Input data

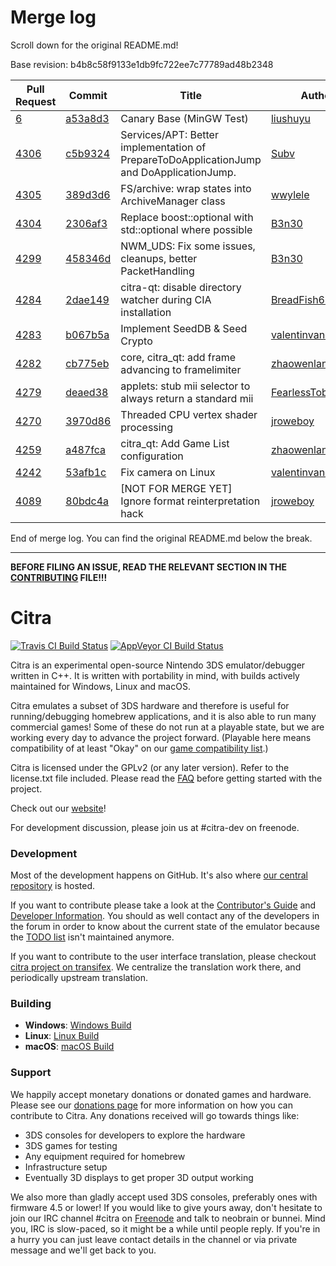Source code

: # Merge log

Scroll down for the original README.md!

Base revision: b4b8c58f9133e1db9fc722ee7c77789ad48b2348

|Pull Request|Commit|Title|Author|Merged?|
|----|----|----|----|----|
|[6](https://github.com/citra-emu/citra-canary/pull/6)|[a53a8d3](https://github.com/citra-emu/citra-canary/pull/6/files/)|Canary Base (MinGW Test)|[liushuyu](https://github.com/liushuyu)|Yes|
|[4306](https://github.com/citra-emu/citra/pull/4306)|[c5b9324](https://github.com/citra-emu/citra/pull/4306/files/)|Services/APT: Better implementation of PrepareToDoApplicationJump and DoApplicationJump.|[Subv](https://github.com/Subv)|Yes|
|[4305](https://github.com/citra-emu/citra/pull/4305)|[389d3d6](https://github.com/citra-emu/citra/pull/4305/files/)|FS/archive: wrap states into ArchiveManager class|[wwylele](https://github.com/wwylele)|Yes|
|[4304](https://github.com/citra-emu/citra/pull/4304)|[2306af3](https://github.com/citra-emu/citra/pull/4304/files/)|Replace boost::optional with std::optional where possible|[B3n30](https://github.com/B3n30)|Yes|
|[4299](https://github.com/citra-emu/citra/pull/4299)|[458346d](https://github.com/citra-emu/citra/pull/4299/files/)|NWM_UDS: Fix some issues, cleanups, better PacketHandling|[B3n30](https://github.com/B3n30)|Yes|
|[4284](https://github.com/citra-emu/citra/pull/4284)|[2dae149](https://github.com/citra-emu/citra/pull/4284/files/)|citra-qt: disable directory watcher during CIA installation|[BreadFish64](https://github.com/BreadFish64)|Yes|
|[4283](https://github.com/citra-emu/citra/pull/4283)|[b067b5a](https://github.com/citra-emu/citra/pull/4283/files/)|Implement SeedDB & Seed Crypto|[valentinvanelslande](https://github.com/valentinvanelslande)|Yes|
|[4282](https://github.com/citra-emu/citra/pull/4282)|[cb775eb](https://github.com/citra-emu/citra/pull/4282/files/)|core, citra_qt: add frame advancing to framelimiter|[zhaowenlan1779](https://github.com/zhaowenlan1779)|Yes|
|[4279](https://github.com/citra-emu/citra/pull/4279)|[deaed38](https://github.com/citra-emu/citra/pull/4279/files/)|applets: stub mii selector to always return a standard mii|[FearlessTobi](https://github.com/FearlessTobi)|Yes|
|[4270](https://github.com/citra-emu/citra/pull/4270)|[3970d86](https://github.com/citra-emu/citra/pull/4270/files/)|Threaded CPU vertex shader processing|[jroweboy](https://github.com/jroweboy)|Yes|
|[4259](https://github.com/citra-emu/citra/pull/4259)|[a487fca](https://github.com/citra-emu/citra/pull/4259/files/)|citra_qt: Add Game List configuration|[zhaowenlan1779](https://github.com/zhaowenlan1779)|Yes|
|[4242](https://github.com/citra-emu/citra/pull/4242)|[53afb1c](https://github.com/citra-emu/citra/pull/4242/files/)|Fix camera on Linux|[valentinvanelslande](https://github.com/valentinvanelslande)|Yes|
|[4089](https://github.com/citra-emu/citra/pull/4089)|[80bdc4a](https://github.com/citra-emu/citra/pull/4089/files/)|[NOT FOR MERGE YET] Ignore format reinterpretation hack|[jroweboy](https://github.com/jroweboy)|Yes|


End of merge log. You can find the original README.md below the break.

------

**BEFORE FILING AN ISSUE, READ THE RELEVANT SECTION IN THE [CONTRIBUTING](https://github.com/citra-emu/citra/blob/master/CONTRIBUTING.md#reporting-issues) FILE!!!**

Citra
==============
[![Travis CI Build Status](https://travis-ci.org/citra-emu/citra.svg?branch=master)](https://travis-ci.org/citra-emu/citra)
[![AppVeyor CI Build Status](https://ci.appveyor.com/api/projects/status/sdf1o4kh3g1e68m9?svg=true)](https://ci.appveyor.com/project/bunnei/citra)

Citra is an experimental open-source Nintendo 3DS emulator/debugger written in C++. It is written with portability in mind, with builds actively maintained for Windows, Linux and macOS.

Citra emulates a subset of 3DS hardware and therefore is useful for running/debugging homebrew applications, and it is also able to run many commercial games! Some of these do not run at a playable state, but we are working every day to advance the project forward. (Playable here means compatibility of at least "Okay" on our [game compatibility list](https://citra-emu.org/game).)

Citra is licensed under the GPLv2 (or any later version). Refer to the license.txt file included. Please read the [FAQ](https://citra-emu.org/wiki/faq/) before getting started with the project.

Check out our [website](https://citra-emu.org/)!

For development discussion, please join us at #citra-dev on freenode.

### Development

Most of the development happens on GitHub. It's also where [our central repository](https://github.com/citra-emu/citra) is hosted.

If you want to contribute please take a look at the [Contributor's Guide](CONTRIBUTING.md) and [Developer Information](https://github.com/citra-emu/citra/wiki/Developer-Information). You should as well contact any of the developers in the forum in order to know about the current state of the emulator because the [TODO list](https://docs.google.com/document/d/1SWIop0uBI9IW8VGg97TAtoT_CHNoP42FzYmvG1F4QDA) isn't maintained anymore.

If you want to contribute to the user interface translation, please checkout [citra project on transifex](https://www.transifex.com/citra/citra). We centralize the translation work there, and periodically upstream translation.

### Building

* __Windows__: [Windows Build](https://github.com/citra-emu/citra/wiki/Building-For-Windows)
* __Linux__: [Linux Build](https://github.com/citra-emu/citra/wiki/Building-For-Linux)
* __macOS__: [macOS Build](https://github.com/citra-emu/citra/wiki/Building-for-macOS)


### Support
We happily accept monetary donations or donated games and hardware. Please see our [donations page](https://citra-emu.org/donate/) for more information on how you can contribute to Citra. Any donations received will go towards things like:
* 3DS consoles for developers to explore the hardware
* 3DS games for testing
* Any equipment required for homebrew
* Infrastructure setup
* Eventually 3D displays to get proper 3D output working

We also more than gladly accept used 3DS consoles, preferably ones with firmware 4.5 or lower! If you would like to give yours away, don't hesitate to join our IRC channel #citra on [Freenode](http://webchat.freenode.net/?channels=citra) and talk to neobrain or bunnei. Mind you, IRC is slow-paced, so it might be a while until people reply. If you're in a hurry you can just leave contact details in the channel or via private message and we'll get back to you.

Task goal
From the first line to the last, write out the data above exactly. Omit the pictures.

Solution to the problem
Source code

: # Merge log

Scroll down for the original README.md!

Base revision: b4b8c58f9133e1db9fc722ee7c77789ad48b2348

|Pull Request|Commit|Title|Author|Merged?|
|----|----|----|----|----|
|[6](https://github.com/citra-emu/citra-canary/pull/6)|[a53a8d3](https://github.com/citra-emu/citra-canary/pull/6/files/)|Canary Base (MinGW Test)|[liushuyu](https://github.com/liushuyu)|Yes|
|[4306](https://github.com/citra-emu/citra/pull/4306)|[c5b9324](https://github.com/citra-emu/citra/pull/4306/files/)|Services/APT: Better implementation of PrepareToDoApplicationJump and DoApplicationJump.|[Subv](https://github.com/Subv)|Yes|
|[4305](https://github.com/citra-emu/citra/pull/4305)|[389d3d6](https://github.com/citra-emu/citra/pull/4305/files/)|FS/archive: wrap states into ArchiveManager class|[wwylele](https://github.com/wwylele)|Yes|
|[4304](https://github.com/citra-emu/citra/pull/4304)|[2306af3](https://github.com/citra-emu/citra/pull/4304/files/)|Replace boost::optional with std::optional where possible|[B3n30](https://github.com/B3n30)|Yes|
|[4299](https://github.com/citra-emu/citra/pull/4299)|[458346d](https://github.com/citra-emu/citra/pull/4299/files/)|NWM_UDS: Fix some issues, cleanups, better PacketHandling|[B3n30](https://github.com/B3n30)|Yes|
|[4284](https://github.com/citra-emu/citra/pull/4284)|[2dae149](https://github.com/citra-emu/citra/pull/4284/files/)|citra-qt: disable directory watcher during CIA installation|[BreadFish64](https://github.com/BreadFish64)|Yes|
|[4283](https://github.com/citra-emu/citra/pull/4283)|[b067b5a](https://github.com/citra-emu/citra/pull/4283/files/)|Implement SeedDB & Seed Crypto|[valentinvanelslande](https://github.com/valentinvanelslande)|Yes|
|[4282](https://github.com/citra-emu/citra/pull/4282)|[cb775eb](https://github.com/citra-emu/citra/pull/4282/files/)|core, citra_qt: add frame advancing to framelimiter|[zhaowenlan1779](https://github.com/zhaowenlan1779)|Yes|
|[4279](https://github.com/citra-emu/citra/pull/4279)|[deaed38](https://github.com/citra-emu/citra/pull/4279/files/)|applets: stub mii selector to always return a standard mii|[FearlessTobi](https://github.com/FearlessTobi)|Yes|
|[4270](https://github.com/citra-emu/citra/pull/4270)|[3970d86](https://github.com/citra-emu/citra/pull/4270/files/)|Threaded CPU vertex shader processing|[jroweboy](https://github.com/jroweboy)|Yes|
|[4259](https://github.com/citra-emu/citra/pull/4259)|[a487fca](https://github.com/citra-emu/citra/pull/4259/files/)|citra_qt: Add Game List configuration|[zhaowenlan1779](https://github.com/zhaowenlan1779)|Yes|
|[4242](https://github.com/citra-emu/citra/pull/4242)|[53afb1c](https://github.com/citra-emu/citra/pull/4242/files/)|Fix camera on Linux|[valentinvanelslande](https://github.com/valentinvanelslande)|Yes|
|[4089](https://github.com/citra-emu/citra/pull/4089)|[80bdc4a](https://github.com/citra-emu/citra/pull/4089/files/)|[NOT FOR MERGE YET] Ignore format reinterpretation hack|[jroweboy](https://github.com/jroweboy)|Yes|


End of merge log. You can find the original README.md below the break.

------

**BEFORE FILING AN ISSUE, READ THE RELEVANT SECTION IN THE [CONTRIBUTING](https://github.com/citra-emu/citra/blob/master/CONTRIBUTING.md#reporting-issues) FILE!!!**

Citra
==============
[![Travis CI Build Status](https://travis-ci.org/citra-emu/citra.svg?branch=master)](https://travis-ci.org/citra-emu/citra)
[![AppVeyor CI Build Status](https://ci.appveyor.com/api/projects/status/sdf1o4kh3g1e68m9?svg=true)](https://ci.appveyor.com/project/bunnei/citra)

Citra is an experimental open-source Nintendo 3DS emulator/debugger written in C++. It is written with portability in mind, with builds actively maintained for Windows, Linux and macOS.

Citra emulates a subset of 3DS hardware and therefore is useful for running/debugging homebrew applications, and it is also able to run many commercial games! Some of these do not run at a playable state, but we are working every day to advance the project forward. (Playable here means compatibility of at least "Okay" on our [game compatibility list](https://citra-emu.org/game).)

Citra is licensed under the GPLv2 (or any later version). Refer to the license.txt file included. Please read the [FAQ](https://citra-emu.org/wiki/faq/) before getting started with the project.

Check out our [website](https://citra-emu.org/)!

For development discussion, please join us at #citra-dev on freenode.

### Development

Most of the development happens on GitHub. It's also where [our central repository](https://github.com/citra-emu/citra) is hosted.

If you want to contribute please take a look at the [Contributor's Guide](CONTRIBUTING.md) and [Developer Information](https://github.com/citra-emu/citra/wiki/Developer-Information). You should as well contact any of the developers in the forum in order to know about the current state of the emulator because the [TODO list](https://docs.google.com/document/d/1SWIop0uBI9IW8VGg97TAtoT_CHNoP42FzYmvG1F4QDA) isn't maintained anymore.

If you want to contribute to the user interface translation, please checkout [citra project on transifex](https://www.transifex.com/citra/citra). We centralize the translation work there, and periodically upstream translation.

### Building

* __Windows__: [Windows Build](https://github.com/citra-emu/citra/wiki/Building-For-Windows)
* __Linux__: [Linux Build](https://github.com/citra-emu/citra/wiki/Building-For-Linux)
* __macOS__: [macOS Build](https://github.com/citra-emu/citra/wiki/Building-for-macOS)


### Support
We happily accept monetary donations or donated games and hardware. Please see our [donations page](https://citra-emu.org/donate/) for more information on how you can contribute to Citra. Any donations received will go towards things like:
* 3DS consoles for developers to explore the hardware
* 3DS games for testing
* Any equipment required for homebrew
* Infrastructure setup
* Eventually 3D displays to get proper 3D output working

We also more than gladly accept used 3DS consoles, preferably ones with firmware 4.5 or lower! If you would like to give yours away, don't hesitate to join our IRC channel #citra on [Freenode](http://webchat.freenode.net/?channels=citra) and talk to neobrain or bunnei. Mind you, IRC is slow-paced, so it might be a while until people reply. If you're in a hurry you can just leave contact details in the channel or via private message and we'll get back to you.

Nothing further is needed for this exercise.